Directions
Could you transcribe exactly the lines below, from the line with "## Operator precedence" through the line with "to me anytime.\", and nothing else, leaving out the pictures?

Source material
------------------------------------
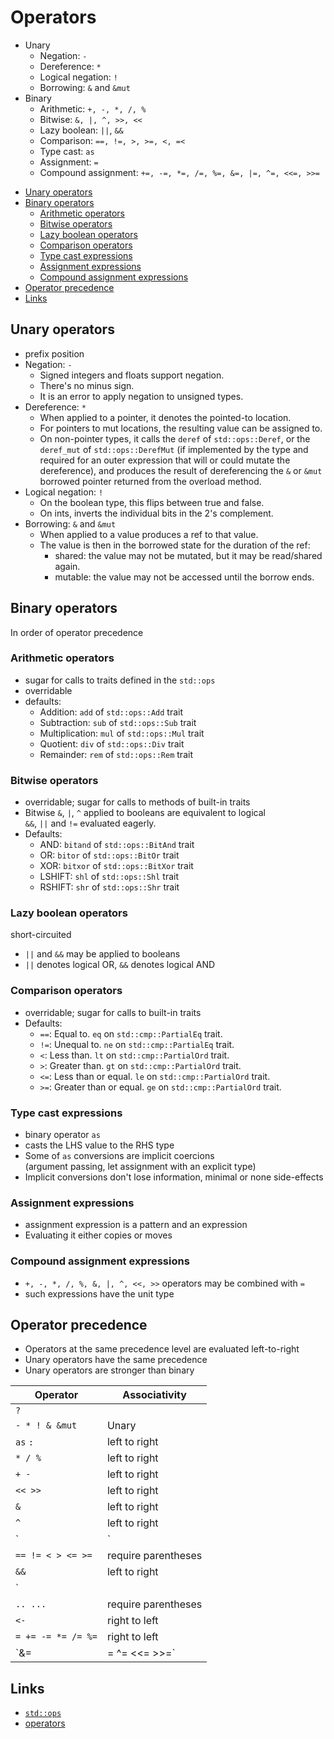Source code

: # Operators

* Unary
  - Negation: `-`
  - Dereference: `*`
  - Logical negation: `!`
  - Borrowing: `&` and `&mut`
* Binary
  - Arithmetic: `+, -, *, /, %`
  - Bitwise: `&, |, ^, >>, <<`
  - Lazy boolean: `||`, `&&`
  - Comparison: `==, !=, >, >=, <, =<`
  - Type cast: `as`
  - Assignment: `=`
  - Compound assignment: `+=, -=, *=, /=, %=, &=, |=, ^=, <<=, >>=`


<!-- TOC -->

- [Unary operators](#unary-operators)
- [Binary operators](#binary-operators)
  - [Arithmetic operators](#arithmetic-operators)
  - [Bitwise operators](#bitwise-operators)
  - [Lazy boolean operators](#lazy-boolean-operators)
  - [Comparison operators](#comparison-operators)
  - [Type cast expressions](#type-cast-expressions)
  - [Assignment expressions](#assignment-expressions)
  - [Compound assignment expressions](#compound-assignment-expressions)
- [Operator precedence](#operator-precedence)
- [Links](#links)

<!-- /TOC -->


## Unary operators

* prefix position
* Negation: `-`
  - Signed integers and floats support negation. 
  - There's no minus sign.
  - It is an error to apply negation to unsigned types.
* Dereference: `*`
  - When applied to a pointer, it denotes the pointed-to location.
  - For pointers to mut locations, the resulting value can be assigned to.
  - On non-pointer types, it calls the `deref` of `std::ops::Deref`, or the `deref_mut` of `std::ops::DerefMut` (if implemented by the type and required for an outer expression that will or could mutate the dereference), and produces the result of dereferencing the `&` or `&mut` borrowed pointer returned from the overload method.
* Logical negation: `!`
  - On the boolean type, this flips between true and false.
  - On ints, inverts the individual bits in the 2's complement.
* Borrowing: `&` and `&mut`
  - When applied to a value produces a ref to that value.
  - The value is then in the borrowed state for the duration of the ref:
    - shared: the value may not be mutated, but it may be read/shared again.
    - mutable: the value may not be accessed until the borrow ends.



## Binary operators
In order of operator precedence

### Arithmetic operators
- sugar for calls to traits defined in the `std::ops`
- overridable
- defaults:
  - Addition: `add` of `std::ops::Add` trait
  - Subtraction: `sub` of `std::ops::Sub` trait
  - Multiplication: `mul` of `std::ops::Mul` trait
  - Quotient: `div` of `std::ops::Div` trait
  - Remainder: `rem` of `std::ops::Rem` trait

### Bitwise operators
- overridable; sugar for calls to methods of built-in traits
- Bitwise `&`, `|`, `^` applied to booleans are equivalent to logical  
  `&&`, `||` and `!=` evaluated eagerly.
- Defaults:
  - AND: `bitand` of `std::ops::BitAnd` trait
  - OR: `bitor` of `std::ops::BitOr` trait
  - XOR: `bitxor` of `std::ops::BitXor` trait
  - LSHIFT: `shl` of `std::ops::Shl` trait
  - RSHIFT: `shr` of `std::ops::Shr` trait

### Lazy boolean operators
short-circuited
- `||` and `&&` may be applied to booleans
- `||` denotes logical OR, `&&` denotes logical AND

### Comparison operators
- overridable; sugar for calls to built-in traits
- Defaults:
  - `==`: Equal to. `eq` on `std::cmp::PartialEq` trait.
  - `!=`: Unequal to. `ne` on `std::cmp::PartialEq` trait.
  - `<`: Less than. `lt` on `std::cmp::PartialOrd` trait.
  - `>`: Greater than. `gt` on `std::cmp::PartialOrd` trait.
  - `<=`: Less than or equal. `le` on `std::cmp::PartialOrd` trait.
  - `>=`: Greater than or equal. `ge` on `std::cmp::PartialOrd` trait.


### Type cast expressions
- binary operator `as`
- casts the LHS value to the RHS type
- Some of `as` conversions are implicit coercions    
  (argument passing, let assignment with an explicit type)
- Implicit conversions don't lose information, minimal or none side-effects

### Assignment expressions
- assignment expression is a pattern and an expression
- Evaluating it either copies or moves

### Compound assignment expressions
- `+, -, *, /, %, &, |, ^, <<, >>` operators may be combined with `=`
- such expressions have the unit type


## Operator precedence
- Operators at the same precedence level are evaluated left-to-right
- Unary operators have the same precedence
- Unary operators are stronger than binary


Operator           | Associativity
-------------------|--------------
`?`                |
`- * ! & &mut`     | Unary
`as` `:`           | left to right
`* / %`            | left to right
`+ -`              | left to right
`<< >>`            | left to right
`&`                | left to right
`^`                | left to right
`|`                | left to right
`== != < > <= >=`  | require parentheses
`&&`               | left to right
`||`               | left to right
`.. ...`           | require parentheses
`<-`               | right to left
`= += -= *= /= %=` | right to left
`&= |= ^= <<= >>=` |




## Links
- [`std::ops`](https://doc.rust-lang.org/std/ops/index.html)
- [operators](https://doc.rust-lang.org/reference/expressions/operator-expr.html)
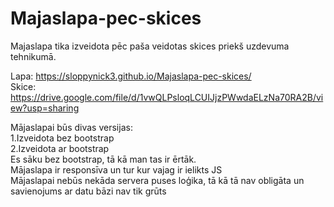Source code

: # Majaslapa-pec-skices

Majaslapa tika izveidota pēc paša veidotas skices priekš uzdevuma tehnikumā.

Lapa: https://sloppynick3.github.io/Majaslapa-pec-skices/  
Skice: https://drive.google.com/file/d/1vwQLPsloqLCUIJjzPWwdaELzNa70RA2B/view?usp=sharing

Mājaslapai būs divas versijas:  
  1.Izveidota bez bootstrap  
  2.Izveidota ar bootstrap  
Es sāku bez bootstrap, tā kā man tas ir ērtāk.  
Mājaslapa ir responsīva un tur kur vajag ir ielikts JS  
Mājaslapai nebūs nekāda servera puses loģika, tā kā tā nav obligāta un savienojums ar datu bāzi nav tik grūts
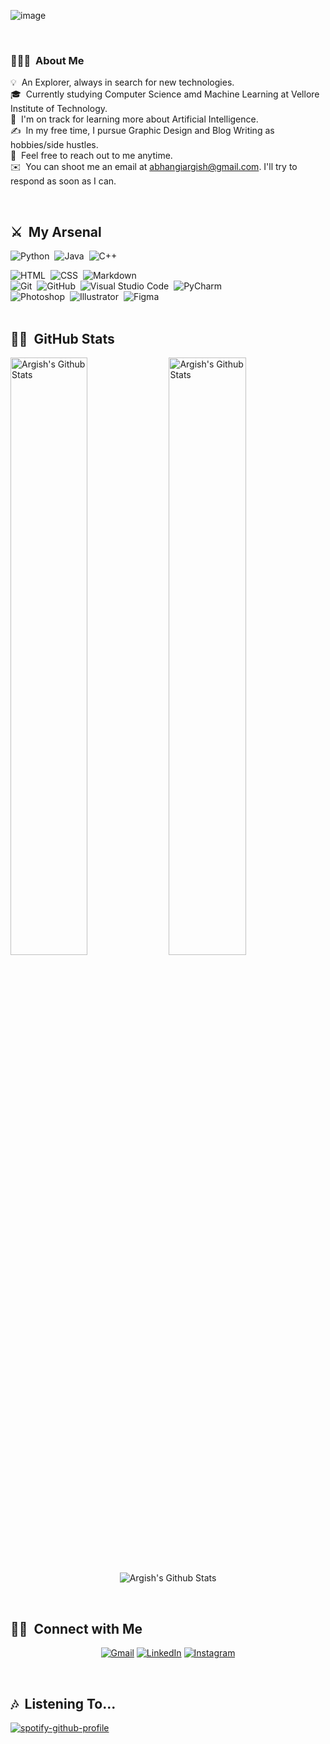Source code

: ![image](Top.png)

<br>

### 👨🏻‍💻 &nbsp;About Me
💡 &nbsp;An Explorer, always in search for new technologies.\
🎓 &nbsp;Currently studying Computer Science amd Machine Learning at Vellore Institute of Technology.\
🌱 &nbsp;I'm on track for learning more about Artificial Intelligence.\
✍️ &nbsp;In my free time, I pursue Graphic Design and Blog Writing as hobbies/side hustles.\
💬 &nbsp;Feel free to reach out to me anytime.\
✉️ &nbsp;You can shoot me an email at abhangiargish@gmail.com.  I'll try to respond as soon as I can.
<!-- 📄 &nbsp;Please have a look at my [Resume](https://www.argish.com/resume.html) for more details about me. I'm open to feedback and suggestions! -->
<br>

## ⚔ &nbsp;My Arsenal

![Python](https://img.shields.io/badge/-Python-05122A?style=flat&logo=python&logoColor=007ACC)&nbsp;
![Java](https://img.shields.io/badge/-Java-05122A?style=flat&logo=java&logoColor=FFA518)&nbsp;
![C++](https://img.shields.io/badge/-C++-05122A?style=flat&logo=C%2B%2B&logoColor=00599C)&nbsp;
<!-- ![Flask](https://img.shields.io/badge/-Flask-05122A?style=flat&logo=flask)&nbsp;\ -->
![HTML](https://img.shields.io/badge/-HTML-05122A?style=flat&logo=HTML5)&nbsp;
![CSS](https://img.shields.io/badge/-CSS-05122A?style=flat&logo=CSS3&logoColor=1572B6)&nbsp;
![Markdown](https://img.shields.io/badge/-Markdown-05122A?style=flat&logo=markdown)\
![Git](https://img.shields.io/badge/-Git-05122A?style=flat&logo=git)&nbsp;
![GitHub](https://img.shields.io/badge/-GitHub-05122A?style=flat&logo=github)&nbsp;
![Visual Studio Code](https://img.shields.io/badge/-Visual%20Studio%20Code-05122A?style=flat&logo=visual-studio-code&logoColor=007ACC)&nbsp;
![PyCharm](https://img.shields.io/badge/-PyCharm-05122A?style=flat&logo=pycharm&logoColor=276DC3)\
![Photoshop](https://img.shields.io/badge/-Photoshop-05122A?style=flat&logo=adobe-photoshop)&nbsp;
![Illustrator](https://img.shields.io/badge/-Illustrator-05122A?style=flat&logo=adobe-illustrator)&nbsp;
![Figma](https://img.shields.io/badge/-Figma-05122A?style=flat&logo=figma&logoColor=D8BFD8)
<br>
<br>

## 🐱‍👤 &nbsp;GitHub Stats

<p> <img width="49.5%"src="https://github-readme-stats.vercel.app/api?username=argishh&show_icons=true&layout=compact&count_private=true&hide_border=true&theme=gotham" alt="Argish's Github Stats">
  <img width="49.5%" src="https://github-readme-streak-stats.herokuapp.com/?user=argishh&include_all_commits=true&count_private=true&hide_border=true&theme=gotham" alt="Argish's Github Stats"></p> 

<p align="center"> <img align="center" src="https://github-readme-stats.vercel.app/api/top-langs/?username=argishh&show_icons=true&layout=compact&hide_border=true&hide=CSS,HTML&include_all_commits=true&count_private=true&theme=gotham" alt="Argish's Github Stats"></p> 
<br>


## 🤝🏻 &nbsp;Connect with Me

<p align="center">
    <a href="mailto:abhangiargish@gmail.com" target="_blank"><img alt="Gmail" src="https://img.shields.io/badge/Gmail-D14836?style=for-the-badge&logo=gmail&logoColor=white" /></a>
    <a href="https://www.linkedin.com/in/argish/" target="_blank"><img alt="LinkedIn" src="https://img.shields.io/badge/linkedin%20-%230077B5.svg?&style=for-the-badge&logo=linkedin&logoColor=white"/></a>
    <a href="https://instagram.com/argishh" target="_blank"><img alt="Instagram" src="https://img.shields.io/badge/Instagram-E4405F?style=for-the-badge&logo=instagram&logoColor=white" /></a>
    <!-- <a href="https://www.argishh.com"><img src="https://img.shields.io/badge/-argishh.com-3423A6?style=flat&logo=Google-Chrome&logoColor=white"/></a> -->
</p>
<br>

## 🎶 &nbsp;Listening To...
[![spotify-github-profile](https://spotify-github-profile.vercel.app/api/view?uid=dr5aiyc686c9pls3917ic24s1&cover_image=true&theme=novatorem&bar_color=53b14f&bar_color_cover=true)](https://open.spotify.com/user/dr5aiyc686c9pls3917ic24s1?si=e4e7c142e452410d&redirect=true)
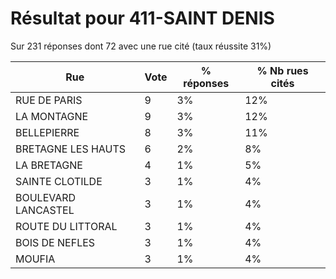 # Résultat pour 411-SAINT DENIS

Sur 231 réponses dont 72 avec une rue cité (taux réussite 31%)

| Rue | Vote | % réponses | % Nb rues cités|
|-----|------|------------|----------------|
| RUE DE PARIS | 9 | 3% | 12%|
| LA MONTAGNE | 9 | 3% | 12%|
| BELLEPIERRE | 8 | 3% | 11%|
| BRETAGNE LES HAUTS | 6 | 2% | 8%|
| LA BRETAGNE | 4 | 1% | 5%|
| SAINTE CLOTILDE | 3 | 1% | 4%|
| BOULEVARD LANCASTEL | 3 | 1% | 4%|
| ROUTE DU LITTORAL | 3 | 1% | 4%|
| BOIS DE NEFLES | 3 | 1% | 4%|
| MOUFIA | 3 | 1% | 4%|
------------------------------------
Expected output
## Operator precedence
- Operators at the same precedence level are evaluated left-to-right
- Unary operators have the same precedence
- Unary operators are stronger than binary


Operator           | Associativity
-------------------|--------------
`?`                |
`- * ! & &mut`     | Unary
`as` `:`           | left to right
`* / %`            | left to right
`+ -`              | left to right
`<< >>`            | left to right
`&`                | left to right
`^`                | left to right
`|`                | left to right
`== != < > <= >=`  | require parentheses
`&&`               | left to right
`||`               | left to right
`.. ...`           | require parentheses
`<-`               | right to left
`= += -= *= /= %=` | right to left
`&= |= ^= <<= >>=` |




## Links
- [`std::ops`](https://doc.rust-lang.org/std/ops/index.html)
- [operators](https://doc.rust-lang.org/reference/expressions/operator-expr.html)
Source code

: # Majaslapa-pec-skices

Majaslapa tika izveidota pēc paša veidotas skices priekš uzdevuma tehnikumā.

Lapa: https://sloppynick3.github.io/Majaslapa-pec-skices/  
Skice: https://drive.google.com/file/d/1vwQLPsloqLCUIJjzPWwdaELzNa70RA2B/view?usp=sharing

Mājaslapai būs divas versijas:  
  1.Izveidota bez bootstrap  
  2.Izveidota ar bootstrap  
Es sāku bez bootstrap, tā kā man tas ir ērtāk.  
Mājaslapa ir responsīva un tur kur vajag ir ielikts JS  
Mājaslapai nebūs nekāda servera puses loģika, tā kā tā nav obligāta un savienojums ar datu bāzi nav tik grūts
Source code

: ![image](Top.png)

<br>

### 👨🏻‍💻 &nbsp;About Me
💡 &nbsp;An Explorer, always in search for new technologies.\
🎓 &nbsp;Currently studying Computer Science amd Machine Learning at Vellore Institute of Technology.\
🌱 &nbsp;I'm on track for learning more about Artificial Intelligence.\
✍️ &nbsp;In my free time, I pursue Graphic Design and Blog Writing as hobbies/side hustles.\
💬 &nbsp;Feel free to reach out to me anytime.\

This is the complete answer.